EXERCISE => The required lines are those that contain "channel"; pull them out of the data and copy them.

RECORDS PROVIDED =>
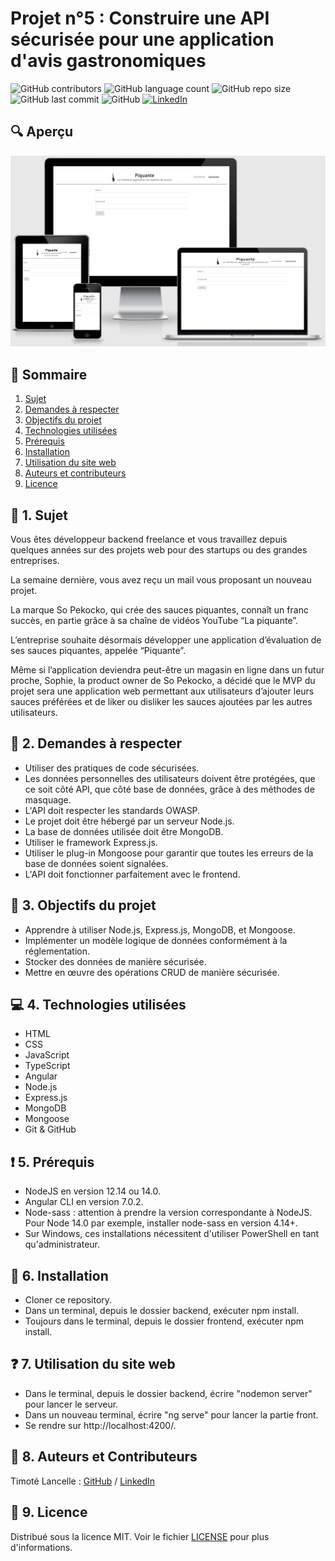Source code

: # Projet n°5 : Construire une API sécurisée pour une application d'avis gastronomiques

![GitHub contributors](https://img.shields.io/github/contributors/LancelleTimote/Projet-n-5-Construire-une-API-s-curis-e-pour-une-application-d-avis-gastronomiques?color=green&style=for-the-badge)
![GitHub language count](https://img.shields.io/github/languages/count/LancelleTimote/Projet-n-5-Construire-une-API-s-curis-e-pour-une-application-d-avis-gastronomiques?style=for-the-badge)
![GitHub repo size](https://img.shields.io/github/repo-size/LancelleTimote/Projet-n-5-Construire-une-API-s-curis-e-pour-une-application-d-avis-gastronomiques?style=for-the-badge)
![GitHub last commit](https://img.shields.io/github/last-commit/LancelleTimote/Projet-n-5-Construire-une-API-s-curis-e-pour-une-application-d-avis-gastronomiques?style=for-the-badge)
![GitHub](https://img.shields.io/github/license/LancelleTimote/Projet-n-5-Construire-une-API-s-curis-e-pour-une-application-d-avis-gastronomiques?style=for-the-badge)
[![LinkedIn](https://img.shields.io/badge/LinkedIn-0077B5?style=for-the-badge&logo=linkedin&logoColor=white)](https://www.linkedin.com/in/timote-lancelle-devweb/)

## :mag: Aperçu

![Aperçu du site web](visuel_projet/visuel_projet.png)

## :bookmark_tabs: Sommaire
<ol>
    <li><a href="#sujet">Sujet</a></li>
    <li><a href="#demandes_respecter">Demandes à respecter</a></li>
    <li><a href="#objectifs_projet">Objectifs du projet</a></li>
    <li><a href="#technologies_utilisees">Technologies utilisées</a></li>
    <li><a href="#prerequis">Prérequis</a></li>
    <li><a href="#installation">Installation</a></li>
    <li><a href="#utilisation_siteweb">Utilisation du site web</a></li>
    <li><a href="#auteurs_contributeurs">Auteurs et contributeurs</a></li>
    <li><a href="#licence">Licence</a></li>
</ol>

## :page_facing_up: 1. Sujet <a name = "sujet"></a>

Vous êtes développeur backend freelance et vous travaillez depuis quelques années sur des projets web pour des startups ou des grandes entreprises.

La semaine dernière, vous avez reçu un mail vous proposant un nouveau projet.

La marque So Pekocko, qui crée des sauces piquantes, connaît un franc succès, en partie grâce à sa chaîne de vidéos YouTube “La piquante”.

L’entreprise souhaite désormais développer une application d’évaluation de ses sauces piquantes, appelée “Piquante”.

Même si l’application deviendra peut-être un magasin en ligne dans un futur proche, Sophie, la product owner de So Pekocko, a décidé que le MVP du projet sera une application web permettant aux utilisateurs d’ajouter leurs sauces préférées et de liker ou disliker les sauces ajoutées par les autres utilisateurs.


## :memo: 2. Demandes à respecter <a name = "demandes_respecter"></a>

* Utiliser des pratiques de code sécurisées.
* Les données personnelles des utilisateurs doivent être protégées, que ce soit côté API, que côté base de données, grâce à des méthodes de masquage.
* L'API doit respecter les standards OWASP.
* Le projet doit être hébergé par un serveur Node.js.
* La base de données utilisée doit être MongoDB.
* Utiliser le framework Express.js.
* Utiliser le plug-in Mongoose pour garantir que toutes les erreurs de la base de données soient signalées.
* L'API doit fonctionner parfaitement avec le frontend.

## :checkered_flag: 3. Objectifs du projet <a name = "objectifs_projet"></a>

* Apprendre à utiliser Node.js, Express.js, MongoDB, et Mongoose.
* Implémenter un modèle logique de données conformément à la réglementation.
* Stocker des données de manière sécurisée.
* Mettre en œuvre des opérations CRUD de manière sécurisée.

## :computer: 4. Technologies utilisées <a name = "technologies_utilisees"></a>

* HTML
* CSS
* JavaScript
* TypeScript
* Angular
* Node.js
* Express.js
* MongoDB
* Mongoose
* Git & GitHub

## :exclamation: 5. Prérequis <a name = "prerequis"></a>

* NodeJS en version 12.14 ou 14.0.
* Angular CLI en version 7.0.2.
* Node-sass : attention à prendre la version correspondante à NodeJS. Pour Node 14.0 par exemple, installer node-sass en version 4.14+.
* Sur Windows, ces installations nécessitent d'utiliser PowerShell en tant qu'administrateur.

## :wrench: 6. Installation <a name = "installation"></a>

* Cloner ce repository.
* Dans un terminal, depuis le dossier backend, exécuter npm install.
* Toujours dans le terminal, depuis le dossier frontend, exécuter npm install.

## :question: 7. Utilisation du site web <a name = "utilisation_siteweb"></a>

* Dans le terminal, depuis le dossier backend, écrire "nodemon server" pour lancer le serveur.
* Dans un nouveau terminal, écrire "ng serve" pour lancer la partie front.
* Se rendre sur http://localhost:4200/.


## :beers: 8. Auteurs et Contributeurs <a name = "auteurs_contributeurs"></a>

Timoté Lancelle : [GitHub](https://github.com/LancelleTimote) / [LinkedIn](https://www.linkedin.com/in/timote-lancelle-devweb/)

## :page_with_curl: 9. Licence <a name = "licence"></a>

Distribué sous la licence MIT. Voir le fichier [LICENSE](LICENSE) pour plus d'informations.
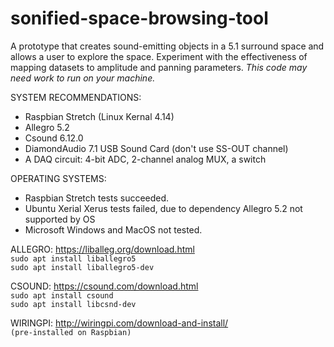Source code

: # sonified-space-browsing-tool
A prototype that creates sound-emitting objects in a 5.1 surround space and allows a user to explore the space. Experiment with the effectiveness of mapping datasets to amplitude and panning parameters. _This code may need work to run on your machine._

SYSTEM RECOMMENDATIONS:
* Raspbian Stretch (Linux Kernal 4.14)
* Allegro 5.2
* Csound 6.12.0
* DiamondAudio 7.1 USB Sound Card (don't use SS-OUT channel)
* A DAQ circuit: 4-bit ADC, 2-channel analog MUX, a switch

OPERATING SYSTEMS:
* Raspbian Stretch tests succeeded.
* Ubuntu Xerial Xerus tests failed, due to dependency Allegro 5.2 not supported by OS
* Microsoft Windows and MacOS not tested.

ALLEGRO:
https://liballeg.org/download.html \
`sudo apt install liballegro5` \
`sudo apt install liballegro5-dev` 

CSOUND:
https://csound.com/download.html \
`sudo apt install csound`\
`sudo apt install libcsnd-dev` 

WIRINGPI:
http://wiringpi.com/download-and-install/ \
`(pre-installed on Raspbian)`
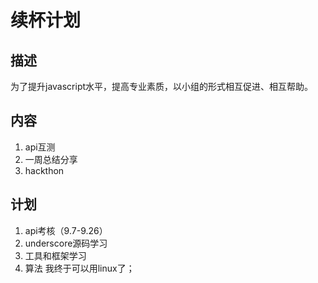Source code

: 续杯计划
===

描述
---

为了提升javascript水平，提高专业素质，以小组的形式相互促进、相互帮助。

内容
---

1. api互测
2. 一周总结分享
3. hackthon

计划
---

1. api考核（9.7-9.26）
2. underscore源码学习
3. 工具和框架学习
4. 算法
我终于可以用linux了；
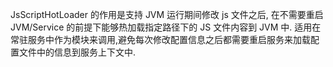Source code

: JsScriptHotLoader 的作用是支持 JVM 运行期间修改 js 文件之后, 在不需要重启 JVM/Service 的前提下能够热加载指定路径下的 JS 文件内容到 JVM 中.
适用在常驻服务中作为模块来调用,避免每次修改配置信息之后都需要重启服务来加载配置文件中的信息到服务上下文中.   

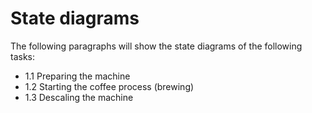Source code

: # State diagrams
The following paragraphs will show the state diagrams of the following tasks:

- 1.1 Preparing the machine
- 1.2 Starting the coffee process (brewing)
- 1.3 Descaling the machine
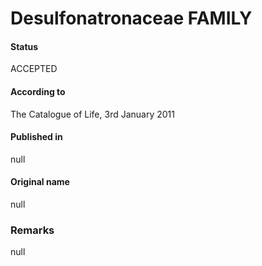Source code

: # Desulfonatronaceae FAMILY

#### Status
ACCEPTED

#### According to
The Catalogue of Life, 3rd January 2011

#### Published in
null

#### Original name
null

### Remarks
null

ANSWER SECTION =>
* DiamondAudio 7.1 USB Sound Card (don't use SS-OUT channel)
* A DAQ circuit: 4-bit ADC, 2-channel analog MUX, a switch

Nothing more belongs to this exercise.